Day 3: Dose 1/8 tsp Nitrate. Dose .5ml Fleet Enema.

Day 4: Dose micros. I'd say about 2-5 caps Flourish Iron and Flourish. As with many ferts you'll need to look at the plants to tell. Start on the low side and add more it you think you need to.

Day 5: Dose 1/8 tsp Nitrate. Dose .5ml Fleet Enema

Day 6: Dose micros. I'd say about 2-5 caps Flourish Iron and Flourish. As with many ferts you'll need to look at the plants to tell. Start on the low side and add more it you think you need to.

Day 7: Dose 1/8 tsp Nitrate. Dose .5ml Fleet Enema

Note that all ferts are dumped dry into the tank- except for the fleet which is a liquid. I assumed 45 gallons of water in the 60 gallon. Your mileage may vary depending on your plant biomass. I like to test the water before I change it day 1 for Nitrate levels and phosphate level to see if anything bottomed out or accumulated too much from the week before. This will help you Tailor the dosages better to the uptake. Perhaps skip a day of macro dosing if you see very high levels or add a little less each time, but generally the problem is when something bottoms out not when it is in excess.
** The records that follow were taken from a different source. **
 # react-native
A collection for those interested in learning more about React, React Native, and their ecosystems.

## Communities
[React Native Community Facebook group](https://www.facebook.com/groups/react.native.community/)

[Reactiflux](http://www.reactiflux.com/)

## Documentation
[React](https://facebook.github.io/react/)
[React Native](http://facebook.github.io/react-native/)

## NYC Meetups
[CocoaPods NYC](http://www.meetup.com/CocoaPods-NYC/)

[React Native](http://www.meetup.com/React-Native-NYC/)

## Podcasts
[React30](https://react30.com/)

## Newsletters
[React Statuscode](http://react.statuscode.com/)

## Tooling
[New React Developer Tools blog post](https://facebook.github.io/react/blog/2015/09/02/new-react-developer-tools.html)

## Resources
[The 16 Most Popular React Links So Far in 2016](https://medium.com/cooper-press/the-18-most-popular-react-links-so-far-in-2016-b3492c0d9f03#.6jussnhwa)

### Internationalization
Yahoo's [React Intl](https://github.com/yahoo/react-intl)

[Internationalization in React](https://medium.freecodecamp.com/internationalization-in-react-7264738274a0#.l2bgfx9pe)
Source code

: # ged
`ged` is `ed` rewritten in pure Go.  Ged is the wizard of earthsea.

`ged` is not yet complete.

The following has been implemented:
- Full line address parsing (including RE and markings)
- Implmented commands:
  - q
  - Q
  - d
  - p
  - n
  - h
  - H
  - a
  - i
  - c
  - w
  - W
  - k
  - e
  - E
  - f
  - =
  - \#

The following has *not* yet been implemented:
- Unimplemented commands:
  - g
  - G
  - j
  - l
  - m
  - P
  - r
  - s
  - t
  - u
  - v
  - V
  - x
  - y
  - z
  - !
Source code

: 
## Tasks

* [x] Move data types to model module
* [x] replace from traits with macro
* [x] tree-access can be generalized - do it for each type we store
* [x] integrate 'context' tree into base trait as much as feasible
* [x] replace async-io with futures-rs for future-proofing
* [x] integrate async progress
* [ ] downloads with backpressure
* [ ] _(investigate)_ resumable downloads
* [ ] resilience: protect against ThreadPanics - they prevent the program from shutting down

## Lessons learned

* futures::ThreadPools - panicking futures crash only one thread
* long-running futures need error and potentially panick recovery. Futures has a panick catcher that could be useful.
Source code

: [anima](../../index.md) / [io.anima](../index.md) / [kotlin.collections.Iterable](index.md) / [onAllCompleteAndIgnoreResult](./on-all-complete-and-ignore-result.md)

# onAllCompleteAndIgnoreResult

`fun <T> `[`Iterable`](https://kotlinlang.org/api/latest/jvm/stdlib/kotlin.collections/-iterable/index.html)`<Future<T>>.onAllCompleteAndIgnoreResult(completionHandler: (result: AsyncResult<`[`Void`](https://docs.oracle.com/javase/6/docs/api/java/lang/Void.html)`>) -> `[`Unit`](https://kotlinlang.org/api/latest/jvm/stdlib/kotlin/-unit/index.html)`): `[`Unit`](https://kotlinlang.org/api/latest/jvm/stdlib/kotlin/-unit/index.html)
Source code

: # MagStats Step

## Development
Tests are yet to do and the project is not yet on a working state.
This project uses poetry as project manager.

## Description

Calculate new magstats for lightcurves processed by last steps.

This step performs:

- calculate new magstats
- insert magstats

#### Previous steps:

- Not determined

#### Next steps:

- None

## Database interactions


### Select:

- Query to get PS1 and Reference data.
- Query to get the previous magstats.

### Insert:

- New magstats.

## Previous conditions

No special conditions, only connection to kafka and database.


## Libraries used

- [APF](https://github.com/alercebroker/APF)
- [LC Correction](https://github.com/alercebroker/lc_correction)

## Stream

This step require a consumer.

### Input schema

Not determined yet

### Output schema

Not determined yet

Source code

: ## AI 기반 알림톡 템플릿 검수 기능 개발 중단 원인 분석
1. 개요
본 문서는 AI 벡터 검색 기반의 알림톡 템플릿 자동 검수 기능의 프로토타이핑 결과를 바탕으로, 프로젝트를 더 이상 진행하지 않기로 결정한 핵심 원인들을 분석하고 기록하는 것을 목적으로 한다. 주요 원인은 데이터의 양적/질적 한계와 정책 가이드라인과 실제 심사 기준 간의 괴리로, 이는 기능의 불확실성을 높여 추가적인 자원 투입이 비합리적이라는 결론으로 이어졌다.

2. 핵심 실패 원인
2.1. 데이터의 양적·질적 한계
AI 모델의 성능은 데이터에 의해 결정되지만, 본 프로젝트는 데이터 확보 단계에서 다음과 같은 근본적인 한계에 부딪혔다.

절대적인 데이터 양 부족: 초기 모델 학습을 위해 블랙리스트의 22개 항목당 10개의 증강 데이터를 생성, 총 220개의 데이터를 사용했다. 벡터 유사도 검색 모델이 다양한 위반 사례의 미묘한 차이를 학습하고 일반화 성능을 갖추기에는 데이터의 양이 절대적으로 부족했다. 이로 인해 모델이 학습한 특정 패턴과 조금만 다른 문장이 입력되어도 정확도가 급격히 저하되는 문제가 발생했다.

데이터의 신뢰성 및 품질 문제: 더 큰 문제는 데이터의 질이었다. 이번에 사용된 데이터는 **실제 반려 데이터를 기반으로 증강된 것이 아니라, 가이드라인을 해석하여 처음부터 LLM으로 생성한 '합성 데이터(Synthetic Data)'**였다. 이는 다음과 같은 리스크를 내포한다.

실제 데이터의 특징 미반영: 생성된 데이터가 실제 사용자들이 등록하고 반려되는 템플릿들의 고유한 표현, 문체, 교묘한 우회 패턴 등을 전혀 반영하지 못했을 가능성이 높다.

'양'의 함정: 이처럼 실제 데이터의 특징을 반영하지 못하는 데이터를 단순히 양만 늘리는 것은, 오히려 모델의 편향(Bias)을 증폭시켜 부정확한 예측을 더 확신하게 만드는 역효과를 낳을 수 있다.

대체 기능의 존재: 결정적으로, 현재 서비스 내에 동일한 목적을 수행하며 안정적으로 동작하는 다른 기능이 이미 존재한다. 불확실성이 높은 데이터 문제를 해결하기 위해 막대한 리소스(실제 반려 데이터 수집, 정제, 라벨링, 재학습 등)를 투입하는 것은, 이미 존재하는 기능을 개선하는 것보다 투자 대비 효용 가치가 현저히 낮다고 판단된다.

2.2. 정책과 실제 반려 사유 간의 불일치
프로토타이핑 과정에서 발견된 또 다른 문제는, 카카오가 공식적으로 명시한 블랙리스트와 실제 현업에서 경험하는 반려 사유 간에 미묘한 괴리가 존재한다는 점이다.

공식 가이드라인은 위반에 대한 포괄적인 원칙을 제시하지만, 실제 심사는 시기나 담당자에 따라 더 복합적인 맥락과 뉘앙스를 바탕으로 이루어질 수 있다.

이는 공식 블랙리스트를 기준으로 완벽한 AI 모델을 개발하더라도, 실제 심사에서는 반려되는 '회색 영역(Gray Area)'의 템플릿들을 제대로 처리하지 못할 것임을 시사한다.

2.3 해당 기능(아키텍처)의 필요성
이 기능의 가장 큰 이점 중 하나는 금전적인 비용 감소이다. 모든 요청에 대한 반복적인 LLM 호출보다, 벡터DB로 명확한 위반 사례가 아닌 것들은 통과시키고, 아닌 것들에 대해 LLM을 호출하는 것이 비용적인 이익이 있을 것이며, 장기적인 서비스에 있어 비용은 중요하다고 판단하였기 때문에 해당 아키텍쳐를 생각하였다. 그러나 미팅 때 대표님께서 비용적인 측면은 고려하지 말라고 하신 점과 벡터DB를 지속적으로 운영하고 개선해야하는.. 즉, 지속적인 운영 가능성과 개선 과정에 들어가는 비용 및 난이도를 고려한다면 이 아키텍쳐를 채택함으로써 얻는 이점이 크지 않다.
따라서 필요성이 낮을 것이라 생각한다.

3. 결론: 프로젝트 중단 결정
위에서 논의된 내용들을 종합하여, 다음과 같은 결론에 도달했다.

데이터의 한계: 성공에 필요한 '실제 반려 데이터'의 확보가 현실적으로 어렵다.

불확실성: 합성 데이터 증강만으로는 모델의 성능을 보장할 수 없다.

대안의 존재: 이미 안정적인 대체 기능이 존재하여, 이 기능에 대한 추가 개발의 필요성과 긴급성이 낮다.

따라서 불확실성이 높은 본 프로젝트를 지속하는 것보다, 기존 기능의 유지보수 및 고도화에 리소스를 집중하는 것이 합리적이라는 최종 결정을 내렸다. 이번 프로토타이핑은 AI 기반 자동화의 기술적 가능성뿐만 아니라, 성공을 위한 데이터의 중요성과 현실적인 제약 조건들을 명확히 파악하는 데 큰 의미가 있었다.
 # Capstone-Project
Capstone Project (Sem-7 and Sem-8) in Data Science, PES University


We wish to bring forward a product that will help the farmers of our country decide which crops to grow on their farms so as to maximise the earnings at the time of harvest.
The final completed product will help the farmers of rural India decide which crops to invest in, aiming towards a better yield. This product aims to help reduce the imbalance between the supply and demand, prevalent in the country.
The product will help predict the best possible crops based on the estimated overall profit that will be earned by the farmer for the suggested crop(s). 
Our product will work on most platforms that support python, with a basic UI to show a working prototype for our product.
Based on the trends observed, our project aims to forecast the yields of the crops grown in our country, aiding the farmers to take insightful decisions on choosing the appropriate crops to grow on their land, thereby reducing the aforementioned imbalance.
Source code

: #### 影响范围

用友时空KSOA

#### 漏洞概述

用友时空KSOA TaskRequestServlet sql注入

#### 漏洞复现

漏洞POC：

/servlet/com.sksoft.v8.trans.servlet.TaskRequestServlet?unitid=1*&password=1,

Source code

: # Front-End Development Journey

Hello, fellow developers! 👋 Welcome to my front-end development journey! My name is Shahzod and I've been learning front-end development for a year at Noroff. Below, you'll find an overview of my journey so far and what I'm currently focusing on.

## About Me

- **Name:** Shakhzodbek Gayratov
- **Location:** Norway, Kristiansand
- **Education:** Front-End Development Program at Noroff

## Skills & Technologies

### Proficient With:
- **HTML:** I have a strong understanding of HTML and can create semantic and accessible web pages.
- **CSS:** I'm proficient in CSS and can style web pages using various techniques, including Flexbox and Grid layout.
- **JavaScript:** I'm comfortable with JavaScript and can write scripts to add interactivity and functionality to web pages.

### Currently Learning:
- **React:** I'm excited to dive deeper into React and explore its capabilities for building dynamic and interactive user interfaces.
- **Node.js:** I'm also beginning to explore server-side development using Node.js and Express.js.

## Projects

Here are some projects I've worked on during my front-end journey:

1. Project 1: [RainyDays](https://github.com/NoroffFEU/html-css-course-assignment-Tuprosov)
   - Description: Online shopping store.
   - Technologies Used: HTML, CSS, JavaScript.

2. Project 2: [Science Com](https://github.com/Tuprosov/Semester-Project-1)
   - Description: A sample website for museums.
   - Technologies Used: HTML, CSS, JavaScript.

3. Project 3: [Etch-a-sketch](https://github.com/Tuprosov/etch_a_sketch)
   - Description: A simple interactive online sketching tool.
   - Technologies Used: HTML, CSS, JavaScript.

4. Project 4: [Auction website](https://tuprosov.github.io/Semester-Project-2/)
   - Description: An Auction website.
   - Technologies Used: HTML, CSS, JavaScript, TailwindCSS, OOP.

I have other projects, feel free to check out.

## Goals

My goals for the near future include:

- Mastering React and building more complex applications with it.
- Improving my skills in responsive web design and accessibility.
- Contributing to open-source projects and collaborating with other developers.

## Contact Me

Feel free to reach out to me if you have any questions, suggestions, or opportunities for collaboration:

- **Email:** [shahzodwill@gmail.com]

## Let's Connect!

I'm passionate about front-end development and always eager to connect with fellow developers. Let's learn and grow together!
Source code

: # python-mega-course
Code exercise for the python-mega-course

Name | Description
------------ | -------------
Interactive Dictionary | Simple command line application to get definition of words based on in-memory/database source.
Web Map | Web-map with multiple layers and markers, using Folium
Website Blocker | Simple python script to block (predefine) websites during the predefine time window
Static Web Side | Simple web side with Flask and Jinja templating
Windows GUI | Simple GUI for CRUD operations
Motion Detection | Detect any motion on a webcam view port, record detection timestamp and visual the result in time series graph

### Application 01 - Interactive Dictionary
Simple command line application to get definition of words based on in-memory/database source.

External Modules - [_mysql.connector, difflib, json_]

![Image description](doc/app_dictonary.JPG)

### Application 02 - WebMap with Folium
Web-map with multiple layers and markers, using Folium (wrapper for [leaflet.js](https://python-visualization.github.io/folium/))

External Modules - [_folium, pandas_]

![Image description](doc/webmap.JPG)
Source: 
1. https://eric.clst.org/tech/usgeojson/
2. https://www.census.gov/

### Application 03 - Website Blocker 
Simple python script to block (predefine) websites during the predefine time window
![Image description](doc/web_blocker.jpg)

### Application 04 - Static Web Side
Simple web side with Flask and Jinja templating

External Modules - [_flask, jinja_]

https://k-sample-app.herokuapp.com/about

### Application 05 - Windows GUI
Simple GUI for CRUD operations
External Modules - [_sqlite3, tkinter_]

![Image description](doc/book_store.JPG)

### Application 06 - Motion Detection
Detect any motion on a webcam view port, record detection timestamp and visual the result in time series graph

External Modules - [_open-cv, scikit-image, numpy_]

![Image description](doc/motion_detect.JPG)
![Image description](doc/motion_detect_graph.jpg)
Crank your CO2 up. 30pmm to 40ppm is what you want, more if your fish don't show stress (breathing for air at the top)


----------



## RobD

plantbrain said:


> Do you have CO2?
> GH and Kh of the tap water?
> Light?
> 
> That's about all Ineed to know to get you started.
> Later, you can tweak easily as habits dictate.
> 
> Regards,
> Tom Barr


Tom -

You made a nice post for dosing in 10gal increments for CO2 people earlier in this thread. How about an EI dosing recommendation for us non-CO2 people? You have a nice article at your site about it, and I decided I'd like to stay low-tech because of it.

My specifics:
CO2: No
KH is 5*dKH, GH is 9*dGH
Light is 1.7wpg
Tank size: 90 gallons


----------



## plantbrain

I do not need to know much for non CO2.

It's not EI either.

For the 90 gal.
No water changes, none, for months at a time.
Top off with tap.

It does depend on plant density.

It still needs fully planted etc.

Regards, 
Tom Barr


----------



## RobD

plantbrain said:


> I do not need to know much for non CO2.


Ah, but I do! 



plantbrain said:


> It's not EI either.
> 
> For the 90 gal.
> No water changes, none, for months at a time.
> Top off with tap.


Okay, so it appears to be even easier than I thought. I've been doing 30% water changes weekly. So it seems I need to cut those out. My cats will be saddened, they enjoy watching the water in the Python.



plantbrain said:


> It does depend on plant density.
> 
> It still needs fully planted etc.


Currently 13 apons, 13 red ludwigia stems, 2 amazon swords, and tomorrow 4 bunches of anachris that I picked up today to be nutrient suckers. I'm working towards getting it fully planted (I admit I goofed in that it should be full plant density from day 1).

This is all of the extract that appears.